- _HOW TO COMPLETE THIS TASK_: Look through the data below and extract, unchanged, the lines from the one that contains "- Entropy: Stabilizes (0.8-1.0)" to the one that contains "- Value Loss: Minimal, explained", both included.

DATA TO USE below:

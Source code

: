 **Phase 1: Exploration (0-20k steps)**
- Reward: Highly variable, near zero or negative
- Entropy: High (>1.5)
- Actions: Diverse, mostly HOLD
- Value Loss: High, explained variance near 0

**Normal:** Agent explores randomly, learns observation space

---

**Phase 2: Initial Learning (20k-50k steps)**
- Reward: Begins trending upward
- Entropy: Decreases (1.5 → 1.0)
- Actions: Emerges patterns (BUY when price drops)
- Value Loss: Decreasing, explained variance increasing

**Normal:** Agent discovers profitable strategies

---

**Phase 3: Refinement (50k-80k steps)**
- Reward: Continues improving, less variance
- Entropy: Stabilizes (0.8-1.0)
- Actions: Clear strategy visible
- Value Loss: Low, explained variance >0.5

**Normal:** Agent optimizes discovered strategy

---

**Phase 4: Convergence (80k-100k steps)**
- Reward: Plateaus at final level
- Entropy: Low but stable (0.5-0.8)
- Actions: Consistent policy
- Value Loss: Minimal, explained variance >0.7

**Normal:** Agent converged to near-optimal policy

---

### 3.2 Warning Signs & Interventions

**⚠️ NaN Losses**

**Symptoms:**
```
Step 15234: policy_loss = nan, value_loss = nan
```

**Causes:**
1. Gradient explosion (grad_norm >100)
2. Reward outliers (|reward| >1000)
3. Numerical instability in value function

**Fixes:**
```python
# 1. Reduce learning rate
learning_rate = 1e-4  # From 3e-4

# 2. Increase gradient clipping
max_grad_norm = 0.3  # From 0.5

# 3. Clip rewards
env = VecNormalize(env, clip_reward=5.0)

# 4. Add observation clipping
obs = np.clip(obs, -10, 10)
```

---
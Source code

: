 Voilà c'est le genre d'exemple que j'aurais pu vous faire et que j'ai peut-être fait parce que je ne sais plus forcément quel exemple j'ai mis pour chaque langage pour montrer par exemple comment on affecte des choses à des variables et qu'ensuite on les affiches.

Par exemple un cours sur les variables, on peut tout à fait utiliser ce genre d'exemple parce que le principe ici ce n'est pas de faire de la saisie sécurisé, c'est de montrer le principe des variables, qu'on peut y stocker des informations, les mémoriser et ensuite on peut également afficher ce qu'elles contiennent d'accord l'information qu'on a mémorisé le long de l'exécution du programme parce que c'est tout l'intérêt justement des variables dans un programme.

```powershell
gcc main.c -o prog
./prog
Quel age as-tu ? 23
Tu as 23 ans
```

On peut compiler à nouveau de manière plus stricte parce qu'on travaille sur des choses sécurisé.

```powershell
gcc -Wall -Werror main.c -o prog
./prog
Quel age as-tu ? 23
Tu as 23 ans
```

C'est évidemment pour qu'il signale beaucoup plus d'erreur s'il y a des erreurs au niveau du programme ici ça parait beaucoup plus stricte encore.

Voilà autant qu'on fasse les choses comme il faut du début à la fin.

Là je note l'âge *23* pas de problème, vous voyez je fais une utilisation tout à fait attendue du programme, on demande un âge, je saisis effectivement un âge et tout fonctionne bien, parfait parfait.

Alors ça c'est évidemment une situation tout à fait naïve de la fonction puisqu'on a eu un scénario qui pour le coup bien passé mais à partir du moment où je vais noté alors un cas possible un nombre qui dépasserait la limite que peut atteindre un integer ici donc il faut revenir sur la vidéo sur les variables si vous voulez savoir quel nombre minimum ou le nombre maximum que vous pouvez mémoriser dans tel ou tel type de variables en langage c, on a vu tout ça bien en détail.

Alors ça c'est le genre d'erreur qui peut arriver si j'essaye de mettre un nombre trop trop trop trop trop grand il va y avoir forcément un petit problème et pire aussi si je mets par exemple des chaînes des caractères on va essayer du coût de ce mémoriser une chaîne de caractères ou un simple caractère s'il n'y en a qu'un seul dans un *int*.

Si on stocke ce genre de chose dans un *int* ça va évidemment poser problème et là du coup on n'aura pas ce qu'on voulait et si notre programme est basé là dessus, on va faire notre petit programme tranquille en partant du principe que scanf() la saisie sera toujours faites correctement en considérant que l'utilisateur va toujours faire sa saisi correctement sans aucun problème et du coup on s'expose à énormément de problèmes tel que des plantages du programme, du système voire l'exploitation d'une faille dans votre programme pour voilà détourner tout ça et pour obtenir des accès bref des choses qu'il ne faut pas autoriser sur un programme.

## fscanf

End of DATA TO USE.

- _EXERCISE RESULT_:
- Entropy: Stabilizes (0.8-1.0)
- Actions: Clear strategy visible
- Value Loss: Low, explained variance >0.5

**Normal:** Agent optimizes discovered strategy

---

**Phase 4: Convergence (80k-100k steps)**
- Reward: Plateaus at final level
- Entropy: Low but stable (0.5-0.8)
- Actions: Consistent policy
- Value Loss: Minimal, explained variance >0.7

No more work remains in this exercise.